RECORDS FOR THIS EXERCISE
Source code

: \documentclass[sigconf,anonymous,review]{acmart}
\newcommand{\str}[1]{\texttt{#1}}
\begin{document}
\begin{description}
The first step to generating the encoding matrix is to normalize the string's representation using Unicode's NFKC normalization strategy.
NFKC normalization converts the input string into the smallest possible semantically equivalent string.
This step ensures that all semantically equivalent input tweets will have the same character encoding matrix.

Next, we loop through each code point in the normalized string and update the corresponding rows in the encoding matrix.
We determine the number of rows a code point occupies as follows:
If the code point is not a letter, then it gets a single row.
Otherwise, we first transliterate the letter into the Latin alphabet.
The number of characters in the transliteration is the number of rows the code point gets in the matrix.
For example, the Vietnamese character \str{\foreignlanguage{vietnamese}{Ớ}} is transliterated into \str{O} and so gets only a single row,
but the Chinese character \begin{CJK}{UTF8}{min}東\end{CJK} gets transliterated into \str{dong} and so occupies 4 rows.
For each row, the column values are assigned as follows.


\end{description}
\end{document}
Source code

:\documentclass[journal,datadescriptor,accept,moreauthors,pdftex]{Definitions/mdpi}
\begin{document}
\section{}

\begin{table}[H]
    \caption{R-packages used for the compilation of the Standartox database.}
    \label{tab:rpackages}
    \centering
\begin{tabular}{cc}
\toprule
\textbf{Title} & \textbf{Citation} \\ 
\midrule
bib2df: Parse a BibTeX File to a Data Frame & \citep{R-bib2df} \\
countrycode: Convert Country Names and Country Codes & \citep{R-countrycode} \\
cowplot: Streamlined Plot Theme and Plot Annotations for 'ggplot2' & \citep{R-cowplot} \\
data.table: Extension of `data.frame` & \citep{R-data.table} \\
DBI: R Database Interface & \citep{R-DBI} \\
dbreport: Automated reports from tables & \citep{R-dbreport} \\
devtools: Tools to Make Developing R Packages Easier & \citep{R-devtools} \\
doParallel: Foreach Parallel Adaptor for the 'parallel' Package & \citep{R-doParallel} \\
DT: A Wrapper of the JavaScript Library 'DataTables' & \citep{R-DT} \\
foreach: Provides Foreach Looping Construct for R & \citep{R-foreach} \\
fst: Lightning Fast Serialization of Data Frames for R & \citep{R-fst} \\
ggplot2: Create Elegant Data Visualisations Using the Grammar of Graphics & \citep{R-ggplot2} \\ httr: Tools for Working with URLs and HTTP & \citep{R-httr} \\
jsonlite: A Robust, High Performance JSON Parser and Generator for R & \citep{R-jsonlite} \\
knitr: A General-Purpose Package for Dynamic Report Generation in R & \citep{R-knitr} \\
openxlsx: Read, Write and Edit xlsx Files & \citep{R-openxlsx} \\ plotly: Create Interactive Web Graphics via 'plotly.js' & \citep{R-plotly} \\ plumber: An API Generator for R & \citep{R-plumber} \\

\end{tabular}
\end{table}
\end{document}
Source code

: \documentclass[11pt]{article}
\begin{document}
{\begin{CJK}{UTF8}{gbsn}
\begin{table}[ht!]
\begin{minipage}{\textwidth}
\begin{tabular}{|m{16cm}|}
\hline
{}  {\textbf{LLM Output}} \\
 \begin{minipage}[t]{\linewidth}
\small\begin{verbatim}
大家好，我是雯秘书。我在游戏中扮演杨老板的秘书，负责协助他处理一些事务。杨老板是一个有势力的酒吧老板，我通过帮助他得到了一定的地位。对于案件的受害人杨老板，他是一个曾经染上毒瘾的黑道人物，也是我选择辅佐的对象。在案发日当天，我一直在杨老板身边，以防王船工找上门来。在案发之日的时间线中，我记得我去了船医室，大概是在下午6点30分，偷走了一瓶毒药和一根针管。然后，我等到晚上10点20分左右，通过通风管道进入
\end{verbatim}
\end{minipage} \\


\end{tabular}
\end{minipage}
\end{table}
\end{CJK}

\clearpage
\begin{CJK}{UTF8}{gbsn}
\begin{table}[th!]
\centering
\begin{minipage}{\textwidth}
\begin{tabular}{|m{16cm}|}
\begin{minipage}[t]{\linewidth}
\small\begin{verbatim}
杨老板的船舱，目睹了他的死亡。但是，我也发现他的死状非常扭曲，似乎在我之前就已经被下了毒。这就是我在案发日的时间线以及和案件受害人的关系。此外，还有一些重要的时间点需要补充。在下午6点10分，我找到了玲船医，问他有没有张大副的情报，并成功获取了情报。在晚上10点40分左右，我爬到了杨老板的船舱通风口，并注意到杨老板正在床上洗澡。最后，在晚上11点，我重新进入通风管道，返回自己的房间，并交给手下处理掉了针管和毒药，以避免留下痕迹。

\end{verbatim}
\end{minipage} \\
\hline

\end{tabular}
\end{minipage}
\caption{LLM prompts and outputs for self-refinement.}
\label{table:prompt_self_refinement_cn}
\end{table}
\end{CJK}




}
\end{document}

TRY IT
Each line above that carries the string "Graphics" has to be returned.

REPLY TO THE TASK
ggplot2: Create Elegant Data Visualisations Using the Grammar of Graphics & \citep{R-ggplot2} \\ httr: Tools for Working with URLs and HTTP & \citep{R-httr} \\
openxlsx: Read, Write and Edit xlsx Files & \citep{R-openxlsx} \\ plotly: Create Interactive Web Graphics via 'plotly.js' & \citep{R-plotly} \\ plumber: An API Generator for R & \citep{R-plumber} \\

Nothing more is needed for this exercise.